Nueva dosis de relatos cortos, recomendada para aquellos que disfrutan cerrándose puertas que no han de volver a abrir.
DESPEDIDA Y CIERRE
– Tiene usted razón, caballero. Lo importante no es el hambre, ni los terremotos, ni el cáncer, ni el sida, ni las guerras. Todo eso son pijadas. Lo verdaderamente importante es que a usted se le haya estropeado su puta ADSL. Pero yo no puedo ir a arreglársela, yo sólo estoy aquí para tragarme su mierda por cien mil pelas al mes. Y no puedo hacer que le envíen un técnico porque yo no soy nadie. Igual que usted. Gracias por su llamada, buenas tardes.

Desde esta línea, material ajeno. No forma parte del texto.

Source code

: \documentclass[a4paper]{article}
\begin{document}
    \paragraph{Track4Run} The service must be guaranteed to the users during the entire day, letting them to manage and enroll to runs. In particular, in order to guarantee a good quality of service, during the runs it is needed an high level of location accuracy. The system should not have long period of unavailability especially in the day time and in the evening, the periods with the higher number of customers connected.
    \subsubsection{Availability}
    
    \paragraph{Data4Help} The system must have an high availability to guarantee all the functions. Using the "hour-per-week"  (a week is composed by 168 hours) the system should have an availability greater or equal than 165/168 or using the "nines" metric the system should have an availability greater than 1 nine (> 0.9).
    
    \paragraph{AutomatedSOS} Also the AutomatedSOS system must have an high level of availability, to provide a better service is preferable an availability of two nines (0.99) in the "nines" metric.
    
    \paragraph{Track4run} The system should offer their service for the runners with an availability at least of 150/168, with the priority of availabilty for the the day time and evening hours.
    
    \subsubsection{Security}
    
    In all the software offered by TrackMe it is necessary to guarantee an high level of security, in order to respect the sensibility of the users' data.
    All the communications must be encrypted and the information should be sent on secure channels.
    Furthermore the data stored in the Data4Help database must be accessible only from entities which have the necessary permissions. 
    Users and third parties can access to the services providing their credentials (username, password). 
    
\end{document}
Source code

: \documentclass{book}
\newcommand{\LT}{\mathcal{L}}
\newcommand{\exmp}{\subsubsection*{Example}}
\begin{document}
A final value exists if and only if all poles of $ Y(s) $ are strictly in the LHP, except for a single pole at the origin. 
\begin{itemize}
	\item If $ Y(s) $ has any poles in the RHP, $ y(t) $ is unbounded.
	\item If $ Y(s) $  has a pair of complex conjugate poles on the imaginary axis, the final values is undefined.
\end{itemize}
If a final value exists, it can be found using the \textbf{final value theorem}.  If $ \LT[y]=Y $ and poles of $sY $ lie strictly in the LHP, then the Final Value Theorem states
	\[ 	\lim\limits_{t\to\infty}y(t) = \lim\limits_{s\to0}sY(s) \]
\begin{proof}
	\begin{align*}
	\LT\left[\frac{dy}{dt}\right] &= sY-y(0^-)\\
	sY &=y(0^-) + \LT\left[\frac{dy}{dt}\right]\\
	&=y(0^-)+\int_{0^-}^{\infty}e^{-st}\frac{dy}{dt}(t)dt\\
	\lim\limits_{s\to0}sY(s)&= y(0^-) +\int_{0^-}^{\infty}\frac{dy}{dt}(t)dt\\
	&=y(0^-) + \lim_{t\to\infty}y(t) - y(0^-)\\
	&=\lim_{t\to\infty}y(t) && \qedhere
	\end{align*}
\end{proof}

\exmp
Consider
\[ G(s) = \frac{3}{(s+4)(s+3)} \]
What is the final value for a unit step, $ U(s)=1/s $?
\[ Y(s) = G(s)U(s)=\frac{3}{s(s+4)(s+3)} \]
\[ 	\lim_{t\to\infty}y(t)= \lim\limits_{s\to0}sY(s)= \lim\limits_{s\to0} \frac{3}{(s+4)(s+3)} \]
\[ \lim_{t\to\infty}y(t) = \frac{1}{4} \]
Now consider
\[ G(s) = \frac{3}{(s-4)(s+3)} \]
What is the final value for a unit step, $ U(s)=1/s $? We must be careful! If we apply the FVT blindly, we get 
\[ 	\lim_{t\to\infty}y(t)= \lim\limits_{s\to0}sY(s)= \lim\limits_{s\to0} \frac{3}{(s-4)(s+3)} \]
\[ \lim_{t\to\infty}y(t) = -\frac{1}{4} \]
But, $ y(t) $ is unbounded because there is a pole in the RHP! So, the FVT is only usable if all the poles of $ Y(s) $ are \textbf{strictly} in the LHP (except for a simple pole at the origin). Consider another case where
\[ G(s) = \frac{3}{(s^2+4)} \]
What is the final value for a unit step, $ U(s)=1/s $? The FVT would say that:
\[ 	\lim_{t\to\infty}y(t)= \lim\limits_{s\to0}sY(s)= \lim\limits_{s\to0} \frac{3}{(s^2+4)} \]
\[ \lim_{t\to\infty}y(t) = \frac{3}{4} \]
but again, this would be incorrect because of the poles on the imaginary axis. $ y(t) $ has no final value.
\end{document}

Después del discurso, me quité los auriculares y los estampé contra el teclado del ordenador antes de salir disparado hacia la máquina de café. Nada más encender el cigarrillo se presentó en la sala Raquel, una de las coordinadoras.
– Sabes que los que hacéis jornada partida no tenéis descanso por la tarde- me dijo con su amabilidad característica-. Antes de contestar, la miré de arriba abajo, y pensé en la de veces que sus compañeros de colegio debieron de cantarle La Ramona.
– He venido a tomar café y a fumar – contesté al fin-, porque son las únicas drogas cuyo consumo está permitido en esta pocilga. Y voy a acabar mi café y mi cigarrillo aunque traigas a los antidisturbios, ¿entendido?
– Está bien, tú sabrás lo que haces.
Yo sabía lo que hacía. Me quedaban tres días de contrato, tres días para ser el parado más feliz del mundo y dejar atrás aquella fuente inagotable de alegría. A veces, no tener nada que perder puede ser divertido. Cuando me dirigía de nuevo a mi sitio, Raquel volvió al ataque:
– Ven conmigo al despacho de Gloria, por favor.
– Si me lo pides de tan buenos modos, iré, aunque esto me huele a consejo de guerra.
Me dirigí al despacho de la jefa de jefas a paso ligero y silbando La Cabalgata de las Walkyrias. Dentro estaban Puri, a la que pronto conocerán, y Gloria. Cuarenta y tantos años, rubia teñida, separada, ningún sentido del humor.
– Siéntate, por favor- me dijo Gloria. Me senté-. Estás aquí porque he recibido varias quejas, tanto respecto a tu comportamiento en el puesto de trabajo como a tu actitud ante tus superiores.
– ¿A qué casos concretos se refieren esas quejas?
– Puri te lo explicará.
Puri. Metro cuarenta y cinco, voz apenas audible, fea como una noche de truenos. José Luis, mi profesor de Lengua Castellana en octavo de E.G.B., decía que la Naturaleza es sabia, y que por ello no suele conceder la belleza y la inteligencia a la misma persona, ni negarle una de las dos cualidades. Pero esta verdad, como todas, es relativa, y a una de sus excepciones le había correspondido el papel de fiscal en aquella pantomima. Decidí ser cruel, no hay que tener piedad de los fiscales. En cuanto Puri comenzó a enumerar mis fechorías, la miré como miraba Lee Van Cleef a Gian Maria Volonté en La muerte tenía un precio. Ella bajó la vista y perdió la poca voz que tenía mientras su cara empezó a parecerse a una bandera de la U.R.S.S., sin hoz ni martillo. Tuvo que intervenir Raquel, la fiscal-jefe. Uno a cero.
Raquel ya era otra cosa. Agresiva, tenaz… España seguiría siendo un imperio si tuviera cuatro o cinco generales como ella. Hablaba muy deprisa, así que me dediqué a cortarle el ritmo cada diez o quince segundos, que es algo que jode mucho a la gente que ha venido al mundo a dar sermones. Al final, estalló:
– ¿Lo ves, Gloria? Este tío es un maleducado, además de un imbécil, y siempre está faltándonos el respeto.
– No esperarás que respete a quien me llama imbécil, ¿verdad?
Silencio. Por fin. Buen intento, pero le perdió el exceso de ímpetu. Dos a cero. Después del segundo round, Gloria soltó un breve discurso al que no presté la más mínima atención hasta que dijo la frase que yo quería oír:
-Comprenderás que, dadas las circunstancias, tu contrato no será renovado.
– Lo comprendo perfectamente –respondí con una sonrisa, la única de la sala-. En fin, la vida sigue. Sé que me echarán de menos tanto como yo a ustedes, pero no se preocupen, si algo sobra en el mundo son imbéciles, así que no les será difícil reemplazarme.